The  was a cadet branch of the Fujiwara clan. It was founded by Fujiwara no Muchimaro. Muchimaro had three brothers: Fusasaki, Maro and Umakai. These four brothers are known for having established the "four houses" of the Fujiwara.

The name Nanke ("southern house") comes from the fact that Muchimaro's mansion was located south of the mansion of his younger brother. The Nanke served in the imperial court, but many of Fujiwara no Tamenori's descendants later became samurai families such as Itō, Nikaidō, Sagara and Kudō.

Nara period 
The founder of Fujiwara Nanke, Fujiwara no Muchimaro, was the eldest son of Fujiwara no Fuhito.

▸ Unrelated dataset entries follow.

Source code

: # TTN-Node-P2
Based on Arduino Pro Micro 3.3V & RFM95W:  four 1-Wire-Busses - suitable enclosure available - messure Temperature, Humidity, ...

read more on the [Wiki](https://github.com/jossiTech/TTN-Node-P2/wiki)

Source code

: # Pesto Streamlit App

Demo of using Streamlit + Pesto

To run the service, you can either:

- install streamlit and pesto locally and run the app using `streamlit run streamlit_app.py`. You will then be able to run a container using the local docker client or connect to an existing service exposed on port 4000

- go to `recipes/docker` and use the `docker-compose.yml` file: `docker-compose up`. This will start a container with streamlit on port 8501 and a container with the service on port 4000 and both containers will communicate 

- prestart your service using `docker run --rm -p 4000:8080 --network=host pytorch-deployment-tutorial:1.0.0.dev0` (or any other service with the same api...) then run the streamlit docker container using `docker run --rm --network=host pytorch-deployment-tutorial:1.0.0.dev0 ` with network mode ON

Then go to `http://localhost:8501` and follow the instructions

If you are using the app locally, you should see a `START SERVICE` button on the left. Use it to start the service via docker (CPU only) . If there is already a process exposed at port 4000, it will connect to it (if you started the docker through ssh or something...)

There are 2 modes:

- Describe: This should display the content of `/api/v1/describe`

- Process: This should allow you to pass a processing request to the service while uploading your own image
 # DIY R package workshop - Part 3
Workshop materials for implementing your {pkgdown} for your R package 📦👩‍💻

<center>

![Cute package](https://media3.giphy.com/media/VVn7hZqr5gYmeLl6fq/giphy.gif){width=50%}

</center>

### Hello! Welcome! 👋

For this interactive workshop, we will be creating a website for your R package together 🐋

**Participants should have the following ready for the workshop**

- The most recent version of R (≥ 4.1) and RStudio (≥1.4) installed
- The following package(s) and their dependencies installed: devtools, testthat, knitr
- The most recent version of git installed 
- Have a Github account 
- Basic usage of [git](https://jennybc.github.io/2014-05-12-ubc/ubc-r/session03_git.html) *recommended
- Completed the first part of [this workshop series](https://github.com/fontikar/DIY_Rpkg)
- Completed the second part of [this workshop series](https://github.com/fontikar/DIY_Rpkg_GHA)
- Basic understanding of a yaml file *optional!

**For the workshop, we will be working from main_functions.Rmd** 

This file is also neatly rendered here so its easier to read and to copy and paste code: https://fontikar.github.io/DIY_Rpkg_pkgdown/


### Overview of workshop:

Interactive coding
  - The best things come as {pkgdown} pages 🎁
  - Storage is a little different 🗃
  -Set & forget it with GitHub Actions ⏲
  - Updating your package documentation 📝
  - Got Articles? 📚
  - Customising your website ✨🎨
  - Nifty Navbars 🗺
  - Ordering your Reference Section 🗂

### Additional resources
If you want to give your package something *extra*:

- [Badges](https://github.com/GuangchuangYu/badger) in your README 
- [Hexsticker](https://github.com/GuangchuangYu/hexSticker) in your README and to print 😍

Shortly after the beginning of Nara period, Muchimaro became the head of Ministry of Civil Services in 718. When Fuhito died in 720, Prince Nagaya was at the highest rank in the state government. Prince Nagaya was grandson of Emperor Tenmu, but not a son of Fujiwara family, he was therefore seen as a threat by Muchimaro and his three brothers. After successfully removing Prince Nagaya in 729, Muchimaro rose to Dainagon, "Counselor of the first rank". In 734, he was promoted to Udaijin or "Minister of the Right", and in 737, he was made Sadaijin or "Minister of the Left".

Nanke further prospered in the Nara period as Nakamaro, the second son of Muchimaro, gained the trust of Empress Kōken and was given the name Emi no Oshikatsu.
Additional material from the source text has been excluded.